Sleep is the best sauce. I’ve always rebelled against bed time. I hate “calling it a day”. There’s always more to do or say or see or Google. So I often stay up late, wake up early for work, and end up missing out on a lot of Zzzs. But for the first half of Remote Year, we were at least five hours ahead of my office in New York. So I had the opportunity to experiment with different work and sleep schedules. And I realized how chronically under-rested I normally am. Left to my own devices, I would sleep much, much longer than I ever expected. And when I get good sleep, I exercise more, eat less, am more productive at work, and just feel generally better about life. My mom always says that “hunger is the best sauce” — meaning that everything tastes better when you’re hungry. On Remote Year, I’ve realized that “sleep is the best sauce” — meaning everything is better when you’ve had a good night’s sleep.

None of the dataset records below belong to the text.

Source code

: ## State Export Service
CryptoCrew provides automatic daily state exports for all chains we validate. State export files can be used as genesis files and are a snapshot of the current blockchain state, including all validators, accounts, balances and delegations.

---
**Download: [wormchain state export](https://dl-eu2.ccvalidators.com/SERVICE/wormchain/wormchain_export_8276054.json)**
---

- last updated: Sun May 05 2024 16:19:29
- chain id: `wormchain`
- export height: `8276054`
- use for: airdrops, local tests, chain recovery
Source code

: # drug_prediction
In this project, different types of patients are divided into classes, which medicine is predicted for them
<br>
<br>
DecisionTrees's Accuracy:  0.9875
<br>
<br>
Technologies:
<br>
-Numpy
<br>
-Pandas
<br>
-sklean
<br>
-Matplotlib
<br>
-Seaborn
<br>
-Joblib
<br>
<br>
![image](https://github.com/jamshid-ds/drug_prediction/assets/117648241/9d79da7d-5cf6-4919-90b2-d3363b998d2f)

How to fall in love with strangers. We often erect barriers between ourselves and strangers — whether because of our addiction to technology, our hectic schedules, or just not wanting to seem desperate or “uncool”. So it can be hard to make new friends. But on Remote Year, I’ve made more close friends in the last 6 months than I did in 4 years in Chicago. We’ve all left our families, friends, and most obligations back home, so we have no “other plans” to hide behind. And we depend on each other for the full spectrum of social interactions. Instead of being exposed to just a slice of someone’s life, I see them at work, at the bar, and at home in their pajamas. On side trips, we share long car rides, toothpaste, and all snacks and drinks. It’s an intimacy normally saved for couples. And it has hyper-bonded us. Because once you get to know someone’s whole comprehensive, complicated self, you almost can’t help but love them.

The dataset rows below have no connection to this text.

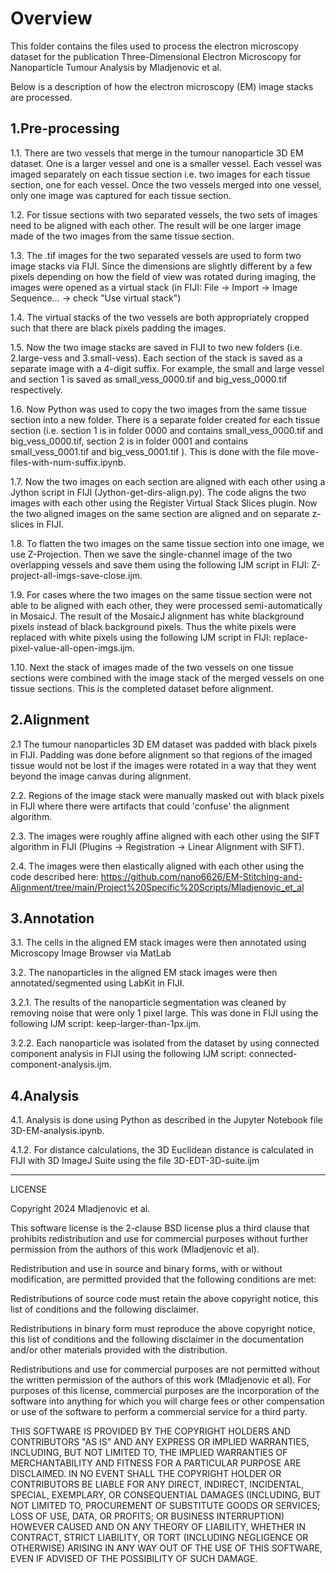 # Overview
This folder contains the files used to process the electron microscopy dataset for the publication Three-Dimensional Electron Microscopy for Nanoparticle Tumour Analysis by Mladjenovic et al. 

Below is a description of how the electron microscopy (EM) image stacks are processed. 



## 1.Pre-processing

1.1. There are two vessels that merge in the tumour nanoparticle 3D EM dataset. One is a larger vessel and one is a smaller vessel. Each vessel was imaged separately on each tissue section i.e. two images for each tissue section, one for each vessel. Once the two vessels merged into one vessel, only one image was captured for each tissue section.

1.2. For tissue sections with two separated vessels, the two sets of images need to be aligned with each other. The result will be one larger image made of the two images from the same tissue section.

1.3. The .tif images for the two separated vessels are used to form two image stacks via FIJI. Since the dimensions are slightly different by a few pixels depending on how the field of view was rotated during imaging, the images were opened as a virtual stack (in FIJI: File -> Import -> Image Sequence... -> check "Use virtual stack")

1.4. The virtual stacks of the two vessels are both appropriately cropped such that there are black pixels padding the images. 

1.5. Now the two image stacks are saved in FIJI to two new folders  (i.e. 2.large-vess and 3.small-vess). Each section of the stack is saved as a separate image with a 4-digit suffix. For example, the small and large vessel and section 1 is saved as small_vess_0000.tif and big_vess_0000.tif respectively. 

1.6. Now Python was used to copy the two images from the same tissue section into a new folder. There is a separate folder created for each tissue section (i.e. section 1 is in folder 0000 and contains small_vess_0000.tif and big_vess_0000.tif, section 2 is in folder 0001 and contains small_vess_0001.tif and big_vess_0001.tif ). This is done with the file move-files-with-num-suffix.ipynb.

1.7. Now the two images on each section are aligned with each other using a Jython script in FIJI (Jython-get-dirs-align.py). The code aligns the two images with each other using the Register Virtual Stack Slices plugin. Now the two aligned images on the same section are aligned and on separate z-slices in FIJI.

1.8. To flatten the two images on the same tissue section into one image, we use Z-Projection. Then we save the single-channel image of the two overlapping vessels and save them using the following IJM script in FIJI: Z-project-all-imgs-save-close.ijm.

1.9. For cases where the two images on the same tissue section were not able to be aligned with each other, they were processed semi-automatically in MosaicJ. The result of the MosaicJ alignment has white blackground pixels instead of black background pixels. Thus the white pixels were replaced with white pixels using the following IJM script in FIJI: replace-pixel-value-all-open-imgs.ijm.

1.10. Next the stack of images made of the two vessels on one tissue sections were combined with the image stack of the merged vessels on one tissue sections. This is the completed dataset before alignment.



## 2.Alignment

2.1 The tumour nanoparticles 3D EM dataset was padded with black pixels in FIJI. Padding was done before alignment so that regions of the imaged tissue would not be lost if the images were rotated in a way that they went beyond the image canvas during alignment. 

2.2. Regions of the image stack were manually masked out with black pixels in FIJI where there were artifacts that could 'confuse' the alignment algorithm.

2.3. The images were roughly affine aligned with each other using the SIFT algorithm in FIJI (Plugins -> Registration -> Linear Alignment with SIFT).

2.4. The images were then elastically aligned with each other using the code described here: https://github.com/nano6626/EM-Stitching-and-Alignment/tree/main/Project%20Specific%20Scripts/Mladjenovic_et_al



## 3.Annotation

3.1. The cells in the aligned EM stack images were then annotated using Microscopy Image Browser via MatLab

3.2. The nanoparticles in the aligned EM stack images were then annotated/segmented using LabKit in FIJI. 

3.2.1. The results of the nanoparticle segmentation was cleaned by removing noise that were only 1 pixel large. This was done in FIJI using the following IJM script: keep-larger-than-1px.ijm.

3.2.2. Each nanoparticle was isolated from the dataset by using connected component analysis in FIJI using the following IJM script: connected-component-analysis.ijm. 



## 4.Analysis

4.1. Analysis is done using Python as described in the Jupyter Notebook file 3D-EM-analysis.ipynb.

4.1.2. For distance calculations, the 3D Euclidean distance is calculated in FIJI with 3D ImageJ Suite using the file 3D-EDT-3D-suite.ijm



*****************************************************

LICENSE

Copyright 2024 Mladjenovic et al.

This software license is the 2-clause BSD license plus a third clause that prohibits redistribution and use for commercial purposes without further permission from the authors of this work (Mladjenovic et al).

Redistribution and use in source and binary forms, with or without modification, are permitted provided that the following conditions are met:

Redistributions of source code must retain the above copyright notice, this list of conditions and the following disclaimer.

Redistributions in binary form must reproduce the above copyright notice, this list of conditions and the following disclaimer in the documentation and/or other materials provided with the distribution.

Redistributions and use for commercial purposes are not permitted without the written permission of the authors of this work (Mladjenovic et al). For purposes of this license, commercial purposes are the incorporation of the software into anything for which you will charge fees or other compensation or use of the software to perform a commercial service for a third party.

THIS SOFTWARE IS PROVIDED BY THE COPYRIGHT HOLDERS AND CONTRIBUTORS "AS IS" AND ANY EXPRESS OR IMPLIED WARRANTIES, INCLUDING, BUT NOT LIMITED TO, THE IMPLIED WARRANTIES OF MERCHANTABILITY AND FITNESS FOR A PARTICULAR PURPOSE ARE DISCLAIMED. IN NO EVENT SHALL THE COPYRIGHT HOLDER OR CONTRIBUTORS BE LIABLE FOR ANY DIRECT, INDIRECT, INCIDENTAL, SPECIAL, EXEMPLARY, OR CONSEQUENTIAL DAMAGES (INCLUDING, BUT NOT LIMITED TO, PROCUREMENT OF SUBSTITUTE GOODS OR SERVICES; LOSS OF USE, DATA, OR PROFITS; OR BUSINESS INTERRUPTION) HOWEVER CAUSED AND ON ANY THEORY OF LIABILITY, WHETHER IN CONTRACT, STRICT LIABILITY, OR TORT (INCLUDING NEGLIGENCE OR OTHERWISE) ARISING IN ANY WAY OUT OF THE USE OF THIS SOFTWARE, EVEN IF ADVISED OF THE POSSIBILITY OF SUCH DAMAGE.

There has to be a better way. I’m only 26 years old and there’s already been way too many days where I’ve peeled myself out of bed early, spent 8 to 14 hours in a desk chair, forced myself to exercise, and gone to bed. Just to wake up and do it all again. And for what? Rather than living, I was hibernating, waiting for some elusive future — my two weeks vacation? retirement? (who says I’ll get one of those, anyway?). I want to break into all the sad offices and shout from the desktops “it doesn’t have to be this way!” Remote Year has jolted me awake and shown me that I can thrive in both work AND life. I know I sound painfully millennial, but I want to kick ass at work and I want to see the world [Or Insert Your Passion here] before I’m old and grey. And I want it for you too. Because “enduring” life for some unpromised future is entirely missing the point.
Nothing lasts forever. I remember being a little girl sitting and listening to my Dad playing “Time in a Bottle” on his guitar and feeling incredibly sad. It was the first time I really thought about how precious time is, and how fleeting. Remote Year heightens your sense of time. Even just the name “Remote Year” — you know exactly how long you’ve got. And when you walk onto the program the first day, the countdown begins. You’re especially cognizant of months. Each month you move to a new city with a new culture, new adventures, and a new routine to settle into. And each month you pack up and say goodbye to this snapshot of what your life could be. Because no matter how hard you try to grasp time and hold it still, you feel it slipping through your fingers. As we close in on the final months of what has undoubtedly been the best year of my life, I’m trying to make peace with the clock. Because for better or for worse, all things must come to an end.